Having the film set in the time period of Spielberg's greatest successes is a fun diversion from the film's mediocrity. Some of the shots and use of color are great throwbacks and the cars and the clothes too. However, there are moments when it starts to become a bit too overstated. I understand that this is a different time period, the kids don't need to be screaming the lyrics of "My Sharona" in unison to hammer that point home. Again, I'll mention a Matt Reeves film - Let Me In. I didn't love the film, but felt there was some very cool uses of nostalgia in it. The kids cruising around to Blue Oyster Cult don't need to talk about how they're listening to BOC because it's just a part of the background.

And speaking of the film's kids, I thought most of them were pretty good little actors, which I don't say often. However, their whole story seemed a bit contrived and boring to me. I don't really care about the movie they're trying to make, but it's given a lot of attention throughout the film. They're making a zombie movie whilst name dropping Romero repeatedly - hasn't this been done before? It also seems to me that the subject of their film is what it is because zombies are currently very in vogue.

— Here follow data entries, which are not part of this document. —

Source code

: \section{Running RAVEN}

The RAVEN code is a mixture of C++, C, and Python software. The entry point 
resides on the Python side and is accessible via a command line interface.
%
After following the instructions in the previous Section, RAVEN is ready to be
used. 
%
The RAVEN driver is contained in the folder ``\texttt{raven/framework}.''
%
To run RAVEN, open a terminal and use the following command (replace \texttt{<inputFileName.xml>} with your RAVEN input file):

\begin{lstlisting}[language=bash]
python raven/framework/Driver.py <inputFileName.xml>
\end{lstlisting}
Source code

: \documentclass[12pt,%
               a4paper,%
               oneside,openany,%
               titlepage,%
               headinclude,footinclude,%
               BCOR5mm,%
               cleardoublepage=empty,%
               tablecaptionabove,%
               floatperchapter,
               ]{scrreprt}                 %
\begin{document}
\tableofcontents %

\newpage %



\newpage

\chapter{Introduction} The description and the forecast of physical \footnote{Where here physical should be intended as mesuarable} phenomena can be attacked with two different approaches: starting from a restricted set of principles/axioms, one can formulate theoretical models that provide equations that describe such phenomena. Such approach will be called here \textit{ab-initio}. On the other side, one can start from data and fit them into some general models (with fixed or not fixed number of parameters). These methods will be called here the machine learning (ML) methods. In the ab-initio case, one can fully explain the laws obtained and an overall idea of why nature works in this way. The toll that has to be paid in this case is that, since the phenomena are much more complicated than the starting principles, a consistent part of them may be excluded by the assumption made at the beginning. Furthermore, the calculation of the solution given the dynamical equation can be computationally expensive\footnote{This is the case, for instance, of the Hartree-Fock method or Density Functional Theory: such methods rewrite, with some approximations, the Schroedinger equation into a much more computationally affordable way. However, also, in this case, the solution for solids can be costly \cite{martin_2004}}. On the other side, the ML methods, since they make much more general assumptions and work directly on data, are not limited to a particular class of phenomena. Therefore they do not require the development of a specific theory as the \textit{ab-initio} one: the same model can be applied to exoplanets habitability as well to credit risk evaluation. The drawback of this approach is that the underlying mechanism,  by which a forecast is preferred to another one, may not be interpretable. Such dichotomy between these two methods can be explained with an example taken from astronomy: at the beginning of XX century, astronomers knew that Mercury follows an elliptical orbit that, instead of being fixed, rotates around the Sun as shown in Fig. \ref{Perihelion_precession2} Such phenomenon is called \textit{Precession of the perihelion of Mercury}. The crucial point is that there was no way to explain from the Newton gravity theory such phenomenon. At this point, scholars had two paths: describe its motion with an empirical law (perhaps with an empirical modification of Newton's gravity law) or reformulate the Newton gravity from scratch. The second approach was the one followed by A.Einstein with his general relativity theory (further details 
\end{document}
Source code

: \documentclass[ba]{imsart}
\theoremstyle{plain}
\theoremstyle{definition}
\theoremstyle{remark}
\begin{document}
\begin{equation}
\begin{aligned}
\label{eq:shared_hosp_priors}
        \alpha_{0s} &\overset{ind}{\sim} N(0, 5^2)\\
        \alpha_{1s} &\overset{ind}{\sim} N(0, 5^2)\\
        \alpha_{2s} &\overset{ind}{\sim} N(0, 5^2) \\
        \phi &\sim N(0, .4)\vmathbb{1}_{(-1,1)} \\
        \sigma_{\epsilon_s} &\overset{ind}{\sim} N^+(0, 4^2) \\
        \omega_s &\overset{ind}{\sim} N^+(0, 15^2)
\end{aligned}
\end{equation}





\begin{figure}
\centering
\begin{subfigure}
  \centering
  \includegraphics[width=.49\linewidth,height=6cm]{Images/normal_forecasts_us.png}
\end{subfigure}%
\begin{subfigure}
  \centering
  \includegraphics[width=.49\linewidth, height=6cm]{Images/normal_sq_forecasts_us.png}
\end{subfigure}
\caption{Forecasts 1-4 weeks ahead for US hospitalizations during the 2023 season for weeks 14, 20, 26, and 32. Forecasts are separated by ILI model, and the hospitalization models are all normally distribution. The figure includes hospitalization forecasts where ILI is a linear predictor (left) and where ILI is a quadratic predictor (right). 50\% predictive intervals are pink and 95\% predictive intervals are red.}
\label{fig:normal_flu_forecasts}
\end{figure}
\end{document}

I really wanted to like the film's conclusion, which features a touch of cool imagery and a nice cut to credits, but it fell very flat and left me completely unsatisfied. In the end, we see Joe letting go of his mom's death (which frames the entire film) and him and his father coming together. My problem with this is that it feels very forced. I don't see how that issue is relevant to the creature's departure from the film. There's this effort to connect the two - the town's experience with the monster and Joe's familial drama - but they're utterly unrelated. I mean, Eliot has an absent father in ET, but that's not mirrored in his relationship with the alien. Some things can just remain background, providing realism and development to the characters and setting. Super 8 suffers from an unnecessary infusion of cheap emotionalism.

I was hoping this film would recapture some of Amblin's glory from an era gone by. And I, being a huge supporter of period films, thought that setting the film within that era would be a major plus, but perhaps I was thinking about it all wrong. The 70's/80's Amblin films weren't great themselves for imitating an era gone by. They existed within their own era, so something hoping to match them would have to exemplify it's own times in an equally positive way. The most you can hope for by imitating is an imitation, where I was hoping for the genuine article. Turns out you just can't go back to that time. Super 8 is an unimpressive, heartless, an unoriginal action film consistent with what is currently being pumped out of Hollywood. Setting it in a different era doesn't change that. It won't be considered among the classics it's aspiring to be, except for as a cheap imitation.